For the sake of this discussion, I am going to suggest that there are two sets of metrics that we should consider: One with a capital "M" and one with a lower case "m." However, we should not assume that one is more important than the other. As a matter of fact, they are both critical to the well-being of any healthcare institution.

Let's start with the big "M." As a recent editorial by Matthew Weinstock states in Hospitals & Health Networks, the transition from cost to value inevitably raises the question of profitability. Even with this seismic shift, the bottom line is still the bottom line, and cash flows are cash flows.

Thus, the understanding of what factors affect the new delivery and its bottom line are critical. This is where things begin to get a little murky. Can we understand direct costs? Sure! But what about indirect costs? How to allocate? An example is marketing.

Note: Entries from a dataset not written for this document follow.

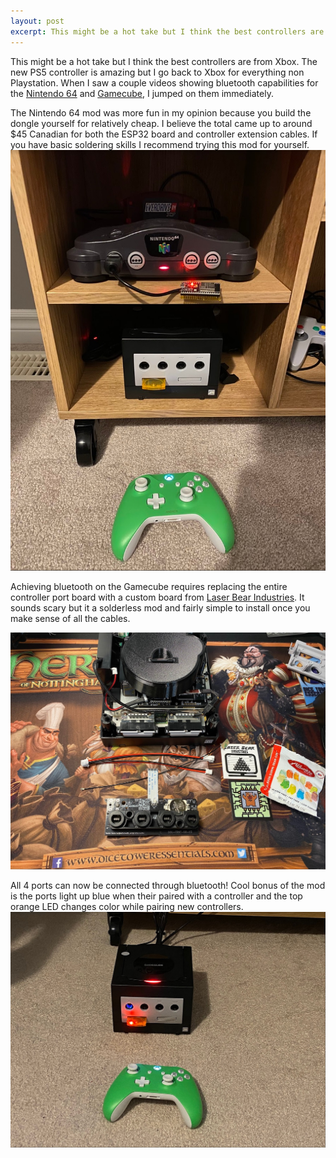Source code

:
 ```yaml
---
layout: post
excerpt: This might be a hot take but I think the best controllers are from Xbox.
---
```

This might be a hot take but I think the best controllers are from Xbox. The new PS5 controller is amazing but I go back to Xbox for everything non Playstation. When I saw a couple videos showing bluetooth capabilities for the [Nintendo 64](https://www.youtube.com/watch?v=bIPrZD1gwPo) and [Gamecube](https://www.youtube.com/watch?v=CfN6VmW-6qk), I jumped on them immediately.

The Nintendo 64 mod was more fun in my opinion because you build the dongle yourself for relatively cheap. I believe the total came up to around $45 Canadian for both the ESP32 board and controller extension cables. If you have basic soldering skills I recommend trying this mod for yourself.
![](/assets/images/2023-01-19-adding-bluetooth-to-everything/1.jpg)

Achieving bluetooth on the Gamecube requires replacing the entire controller port board with a custom board from [Laser Bear Industries](https://www.laserbear.net/products/gamecube-blue-retro-internal-adapter). It sounds scary but it a solderless mod and fairly simple to install once you make sense of all the cables.

![](/assets/images/2023-01-19-adding-bluetooth-to-everything/2.jpg)

All 4 ports can now be connected through bluetooth! Cool bonus of the mod is the ports light up blue when their paired with a controller and the top orange LED changes color while pairing new controllers.
![](/assets/images/2023-01-19-adding-bluetooth-to-everything/3.jpg)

If you can create an ROI for inbound marketing, shouldn't you be able to allocate it to a service line, or will it always be treated as an indirect expense?

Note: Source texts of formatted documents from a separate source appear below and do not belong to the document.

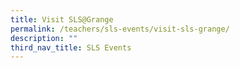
 ```yaml
---
title: Visit SLS@Grange
permalink: /teachers/sls-events/visit-sls-grange/
description: ""
third_nav_title: SLS Events
---
```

Unless this is accomplished in a rational manner, you have metrics that don't mean much or more importantly, tell you much. With the drive to value, the cost constraints on institutions, the rise of bundled pricing and the increasingly competitive landscape, I believe there is a future for new costing mechanisms. And when these mechanisms finally surface, we will have some real macro indicators.

So that gets us to the lower case "m." Are there any and can they be used toward the application of metrics? A few years ago I wasn't too sure, but today things are very different.

Let's talk about marketing activities. Now, we market differently because consumer behavior has drastically changed in regards to accessing healthcare. It is pretty easy to identify and develop metrics that are necessary to run your business and calculate ROI. Organizations like HubSpot focus on measuring the effect of several inbound activities ― something that is important to both lead generation and patient retention.

Two other examples to cite are CPM HealthGrades, which provides a platform for hospitals to perform marketing activities and allows you to measure ROI based upon their initiatives. The other is Truven Health Analytics, which offers methodologies that convert what had always been hopeful marketing initiatives into measurable results. In other words, the implementation of strategies and tactics into measurable metrics has become a reality. Thus, the creation of the small "m"

One more point: People are radically changing within hospital marketing departments. They are much more knowledgeable and more analytical, and therefore have become more important assets of the hospital. In summary, more people are employed with a greater set of skills than ever before.

So where does this leave us? Both the large "M"and small "m" will undoubtedly continue to play a greater role in the future. However, there will be a need to merge the understanding or definition of volume and value to ensure that both are aligned in the future.

As with so many other activities at hospitals, all of these factors will become part of a new set of best practices to help institutions to allocate funds in the right way and remain competitive.

The sooner that hospitals can determine the new equations for their financial success, the better off they will be both short-term and long-term. Many industry observers and experts are predicting waves of mergers and consolidations in the next 10 to 15 years, and the institutions that prove they are both functioning with great innovations and are remaining profitable stand the best chance of continuing to chart their own course.